Practically speaking, national and local responders are not the magic bullet that this report (and many, many, many others) seems to think they are, but are rather highly contextually specific as to the role they can play. In some countries with strong civil societies, local and national responders are highly capable and better placed to respond. And in some mainly middle-income conflict contexts, it is local responders who are the only ones who can secure access to their populations. These efforts must be supported as much as possible. However, in highly fragmented conflict zones (during sectarian violence or civil war) international staff are needed to cross front lines or negotiate with armed actors, because the perception of their neutrality is much higher. And, in some humanitarian crises with large displaced populations in rural areas, there are simply very few, or no, local actors who can meet the needs as they are. These contexts require agencies who can install large water and sanitation systems in camps, or run a trauma centre for war wounded, or establish a child protection programme.
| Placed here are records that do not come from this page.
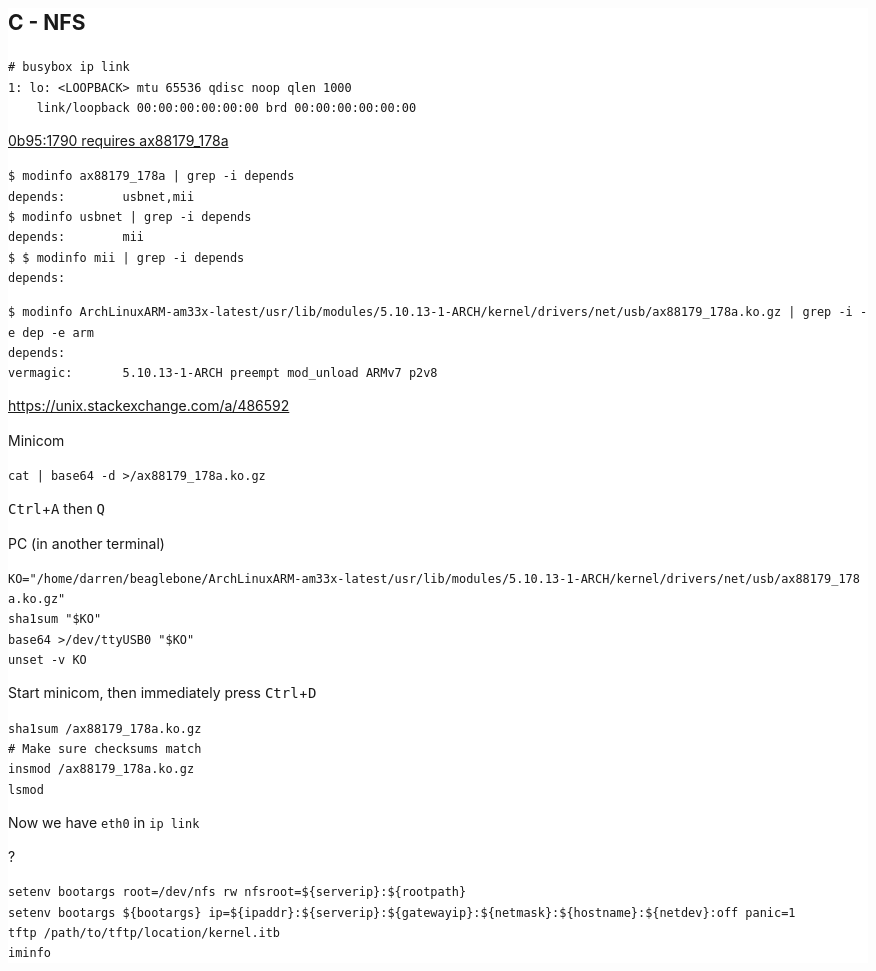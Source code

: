 ## C - NFS

    # busybox ip link
    1: lo: <LOOPBACK> mtu 65536 qdisc noop qlen 1000
        link/loopback 00:00:00:00:00:00 brd 00:00:00:00:00:00

[0b95:1790 requires ax88179_178a](https://linux-hardware.org/?id=usb:0b95-1790)

    $ modinfo ax88179_178a | grep -i depends
    depends:        usbnet,mii
    $ modinfo usbnet | grep -i depends
    depends:        mii
    $ $ modinfo mii | grep -i depends
    depends:

<div></div>

    $ modinfo ArchLinuxARM-am33x-latest/usr/lib/modules/5.10.13-1-ARCH/kernel/drivers/net/usb/ax88179_178a.ko.gz | grep -i -e dep -e arm
    depends:
    vermagic:       5.10.13-1-ARCH preempt mod_unload ARMv7 p2v8

https://unix.stackexchange.com/a/486592

Minicom

    cat | base64 -d >/ax88179_178a.ko.gz

<kbd>Ctrl</kbd>+<kbd>A</kbd> then <kbd>Q</kbd>

PC (in another terminal)

    KO="/home/darren/beaglebone/ArchLinuxARM-am33x-latest/usr/lib/modules/5.10.13-1-ARCH/kernel/drivers/net/usb/ax88179_178a.ko.gz"
    sha1sum "$KO"
    base64 >/dev/ttyUSB0 "$KO"
    unset -v KO

Start minicom, then immediately press <kbd>Ctrl</kbd>+<kbd>D</kbd>

    sha1sum /ax88179_178a.ko.gz
    # Make sure checksums match
    insmod /ax88179_178a.ko.gz
    lsmod

Now we have `eth0` in `ip link`



?

    setenv bootargs root=/dev/nfs rw nfsroot=${serverip}:${rootpath}
    setenv bootargs ${bootargs} ip=${ipaddr}:${serverip}:${gatewayip}:${netmask}:${hostname}:${netdev}:off panic=1
    tftp /path/to/tftp/location/kernel.itb
    iminfo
3. The marginalisation of humanitarian action to the fringes… of humanitarian crises

The report’s authors do acknowledge a place for classical emergency-centred humanitarian action governed by the principles of neutrality and independence – but only “suited to a limited number of circumstances and players”.

The report lists the 10 largest humanitarian crises (by size of spend): Syria, South Sudan, Yemen, Sudan, Iraq, DRC, Somalia, OPT, CAR, Afghanistan. In every single one of these countries, humanitarians will not be able to save lives and alleviate suffering of those most in need (i.e. act in accordance with the principles of humanity and impartiality) if they are not able to access all sides of the conflict zone (i.e. act in accordance with the principles of neutrality and independence). Certainly, that is how MSF and many other humanitarian agencies think they must act in all of these 10 settings.

The question should rather be flipped: where are the major humanitarian crises where neutral and independent humanitarian action is NOT suited.